Jean-Yves Camus, sur le FN à l’international :

« Si l’on regarde les contacts internationaux de Jean Marie Le Pen, on retrouvera le Pape Jean Paul II, Ronald Reagan, un voyage officiel au Japon, aux Philippines, quelques visites en Europe centrale. Et que peut nous montrer Marine Le Pen ? Poutine, oui, mais cela a pris du temps. Bien sùr, sa visite à Moscou est un point d’orgue à ne pas négliger mais Jean Marie Le Pen l’a précédé dans les années 1990 sur ce terrain là, il s’intéressait beaucoup à ces nationalistes de gauche. Le bilan international de Marine Le Pen apparaît donc comme décevant : rencontre ratée avec Trump et elle n’a pas obtenu le soutien du parti Ukip ».

Jérôme Fourquet, sur l’abstention :

« Il faut avoir à l’esprit que le niveau d’abstention n’est pas neutre pour le rapport de force final qui serait d’environ 60/40 en faveur de Macron. Mais Marine Le Pen à 40%, c’est déjà colossal pour un second tour d’une élection présidentielle. 40% serait le double du score de Jean Marie Le Pen en 2002. Mais il faudrait le tripler pour arriver au pouvoir. A stock de voix identique, il lui faudrait + 15% d’abstention et que cette abstention se fasse dans le camp des ‘macroniens’. La participation est également liée au niveau de diplôme. Par ailleurs, le FN perd toujours historiquement des voix entre la présidentielle et les législatives, avec d’importantes pertes ».

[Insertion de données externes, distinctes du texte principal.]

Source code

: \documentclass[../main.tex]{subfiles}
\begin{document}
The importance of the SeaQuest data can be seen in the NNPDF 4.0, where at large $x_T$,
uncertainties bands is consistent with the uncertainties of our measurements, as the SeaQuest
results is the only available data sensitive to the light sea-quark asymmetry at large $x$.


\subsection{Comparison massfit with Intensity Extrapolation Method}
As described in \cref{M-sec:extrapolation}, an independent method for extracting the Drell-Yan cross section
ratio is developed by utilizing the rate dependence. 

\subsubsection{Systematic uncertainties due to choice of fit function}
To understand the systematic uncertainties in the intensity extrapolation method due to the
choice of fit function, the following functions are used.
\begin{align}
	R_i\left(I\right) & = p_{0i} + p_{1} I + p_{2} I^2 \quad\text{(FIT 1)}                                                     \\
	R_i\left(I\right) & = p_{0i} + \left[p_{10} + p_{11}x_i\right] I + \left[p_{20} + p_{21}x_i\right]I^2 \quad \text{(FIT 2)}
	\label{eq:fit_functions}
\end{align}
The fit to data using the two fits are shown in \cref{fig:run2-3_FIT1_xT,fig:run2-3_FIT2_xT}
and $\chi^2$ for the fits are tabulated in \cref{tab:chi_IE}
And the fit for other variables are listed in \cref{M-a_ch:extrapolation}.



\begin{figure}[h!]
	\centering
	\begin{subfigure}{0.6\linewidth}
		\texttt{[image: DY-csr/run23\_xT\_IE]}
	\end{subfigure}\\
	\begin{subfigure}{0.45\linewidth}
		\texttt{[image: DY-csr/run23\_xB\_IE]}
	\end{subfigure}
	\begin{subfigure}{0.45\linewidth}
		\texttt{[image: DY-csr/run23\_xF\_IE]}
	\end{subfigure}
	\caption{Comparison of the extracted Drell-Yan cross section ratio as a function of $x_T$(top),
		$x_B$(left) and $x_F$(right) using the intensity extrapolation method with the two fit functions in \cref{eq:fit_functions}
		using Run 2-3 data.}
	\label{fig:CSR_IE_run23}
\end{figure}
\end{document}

Sylvain Crépon, sur l’apport de Marine Le Pen depuis 2011 :

« L’apport de Marine Le Pen concerne surtout l’implication locale avec le travail sur un réseau d’élus locaux. Marine Le Pen a permis cette constitution de réseaux et de fiefs. C’est d’ailleurs une de ses grandes différences avec Jean-Marie Le Pen. Il y a cependant une difficulté à pérenniser ces réseaux d’élus locaux. Sur ce point là, Marine Le Pen fait ce qu’il faut pour arriver au pouvoir. Et le FN fait de mieux en mieux aux élections intermédiaires. Ces élections fournissent des mandats, des postes de collaborateurs et donc cela structure le parti. Si on veut viser le pouvoir, il faut pouvoir avoir des postes pour garder les meilleurs cadres ».

Joël Gombin, sur le front républicain :

« Le front républicain ne fait pas l’unanimité à droite. C’est la fin d’un cycle initié par la création de l’UMP en 2002. Puis il y a eu Nicolas Sarkozy qui prônait l’alliance avec les électeurs du FN sans s’allier au parti. Après 2012, la droite n’a pas su regagner du terrain de façon structurelle. Au contraire, elle a perdu des électeurs partis au FN. Mais à gauche, le front républicain est aussi contesté depuis le quinquennat de François Hollande (législative partielle dans l’Oise 2013, régionales 2015 en Lorraine). Tout cela est en germe depuis longtemps avec un débat à gauche sur ce front républicain. Avec le discours de Valls, le Guen ou Cambadélis, qui consiste à dire que ce qu’il y a de pire pour la gauche c’est le FN, on est dans une stratégie d’antifascisme rénové. Il semble aussi que Mélenchon ne souhaite plus utiliser cette stratégie. Aussi, les socialistes, hors période électorale, ont répété que droite et extrême droite c’était pareil. Donc, cela met les électeurs dans des situations psychologiques compliquées ».

Nicolas Lebourg, sur la recomposition politique :

« On a inventé l’élection à 8 tours, en partant du principe que le gagnant de la primaire de droite serait le vainqueur de la Présidentielle. Il semble clair que le Parlement ne sera pas offert mécaniquement au Président de la République. Il y a une reconfiguration démocratique entre un pôle nationaliste patriote souverainiste et un pôle européiste mondialiste, selon la terminologie du FN. On notera aussi qu’il y a un décentrage à droite comme l’alliance avec ‘Debout la France’ ou Paul-Marie Couteaux qui était allé chez Fillon. Des liens potentiels se tissent ».